1. A model reasoning accelerator realized based on FPGA is characterized by comprising:

the translation operation unit translates the pooled output feature map along a plurality of directions so as to directly copy neighborhood quantity to the position of a central point and obtain a plurality of channel feature maps with the same quantity as the displacement direction;

2. The FPGA-based model reasoning accelerator of claim 1, wherein:

the data conversion unit includes, but is not limited to, being implemented by a comparator.

3. The FPGA-based model reasoning accelerator of claim 2, wherein:

and the comparator performs byte width conversion on each convolution operation result in the convolution operation unit, reduces the byte width of the convolution operation result to obtain a conversion result, and maps the conversion result into a binary tree structure.

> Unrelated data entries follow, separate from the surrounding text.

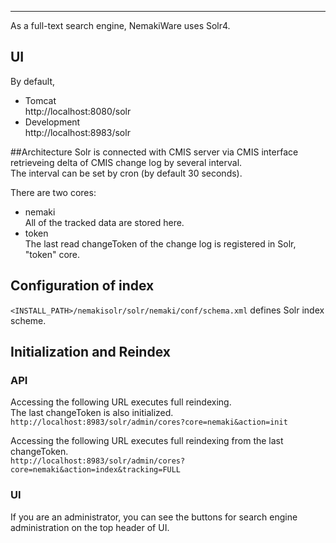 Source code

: ---
As a full-text search engine, NemakiWare uses Solr4.  

## UI
By default,  
- Tomcat<br>
http://localhost:8080/solr
- Development<br>
http://localhost:8983/solr

##Architecture
Solr is connected with CMIS server via CMIS interface retrieveing delta of CMIS change log by several interval.  
The interval can be set by cron (by default 30 seconds).
  
There are two cores:  
* nemaki  
All of the tracked data are stored here.
* token  
The last read changeToken of the change log is registered in Solr, "token" core.

## Configuration of index
`<INSTALL_PATH>/nemakisolr/solr/nemaki/conf/schema.xml` defines Solr index scheme.

## Initialization and Reindex
### API  
Accessing the following URL executes full reindexing.  
The last changeToken is also initialized.  
`http://localhost:8983/solr/admin/cores?core=nemaki&action=init`

Accessing the following URL executes full reindexing from the last changeToken.  
`http://localhost:8983/solr/admin/cores?core=nemaki&action=index&tracking=FULL`

### UI  
If you are an administrator, you can see the buttons for search engine administration on the top header of UI.
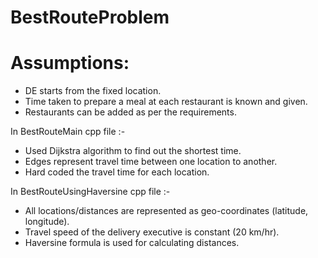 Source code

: # BestRouteProblem

# Assumptions:
- DE starts from the fixed location.
- Time taken to prepare a meal at each restaurant is known and given.
- Restaurants can be added as per the requirements.
  
In BestRouteMain cpp file :-
- Used Dijkstra algorithm to find out the shortest time.
- Edges represent travel time between one location to another.
- Hard coded the travel time for each location.

In BestRouteUsingHaversine cpp file :-
- All locations/distances are represented as geo-coordinates (latitude, longitude).
- Travel speed of the delivery executive is constant (20 km/hr).
- Haversine formula is used for calculating distances.


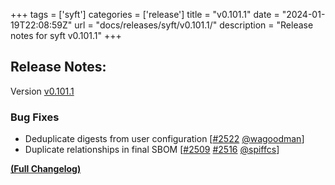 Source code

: +++
tags = ['syft']
categories = ['release']
title = "v0.101.1"
date = "2024-01-19T22:08:59Z"
url = "docs/releases/syft/v0.101.1/"
description = "Release notes for syft v0.101.1"
+++

## Release Notes:
Version [v0.101.1](https://github.com/anchore/syft/releases/tag/v0.101.1)

### Bug Fixes

- Deduplicate digests from user configuration [[#2522](https://github.com/anchore/syft/pull/2522) [@wagoodman](https://github.com/wagoodman)]
- Duplicate relationships in final SBOM [[#2509](https://github.com/anchore/syft/issues/2509) [#2516](https://github.com/anchore/syft/pull/2516) [@spiffcs](https://github.com/spiffcs)]

**[(Full Changelog)](https://github.com/anchore/syft/compare/v0.101.0...v0.101.1)**
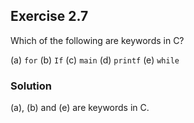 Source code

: ## Exercise 2.7
Which of the following are keywords in C?

(a) `for`
(b) `If`
(c) `main`
(d) `printf`
(e) `while`

### Solution
(a), (b) and (e) are keywords in C.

4. The FPGA-based model reasoning accelerator of claim 1, wherein:

the pooling operation unit and the translation operation unit are both implemented by a linear cache design.

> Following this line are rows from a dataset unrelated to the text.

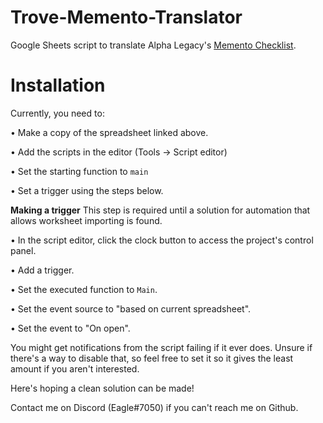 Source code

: # Trove-Memento-Translator

Google Sheets script to translate Alpha Legacy's [Memento Checklist](https://docs.google.com/spreadsheets/d/1ymlTA_4QCFFiM7im2lOlgPT6ISKisSsoXCa0SZrbvoQ/edit#gid=1365838150).

# Installation

Currently, you need to:

• Make a copy of the spreadsheet linked above.

• Add the scripts in the editor (Tools -> Script editor)

• Set the starting function to `main`

• Set a trigger using the steps below.

**Making a trigger**
This step is required until a solution for automation that allows worksheet importing is found.

• In the script editor, click the clock button to access the project's control panel.

• Add a trigger.

• Set the executed function to `Main`.

• Set the event source to "based on current spreadsheet".

• Set the event to "On open".

You might get notifications from the script failing if it ever does. Unsure if there's a way to disable that, so feel free to set it so it gives the least amount if you aren't interested.

Here's hoping a clean solution can be made!

Contact me on Discord (Eagle#7050) if you can't reach me on Github.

5. The FPGA-based model reasoning accelerator of claim 1, wherein:

and the random recombination operation unit performs the random recombination operation on the data received this time and the data received last time in series.

6. An intelligent visual perception terminal for a coal mine underground is characterized by comprising a camera and an intelligent perception calculation processing unit based on visual contents, wherein the camera sends a shot monitoring video image to the intelligent perception calculation processing unit for processing, and the intelligent perception calculation processing unit comprises the model inference accelerator realized based on the FPGA according to any one of claims 1-5.

7. The intelligent visual perception terminal in a coal mine well according to claim 6, further comprising:

8. The intelligent visual perception terminal in a coal mine well according to claim 7, further comprising:

and the intrinsic safety power supply management module is used for providing electric energy for the camera and the intelligent perception calculation processing unit based on the visual content.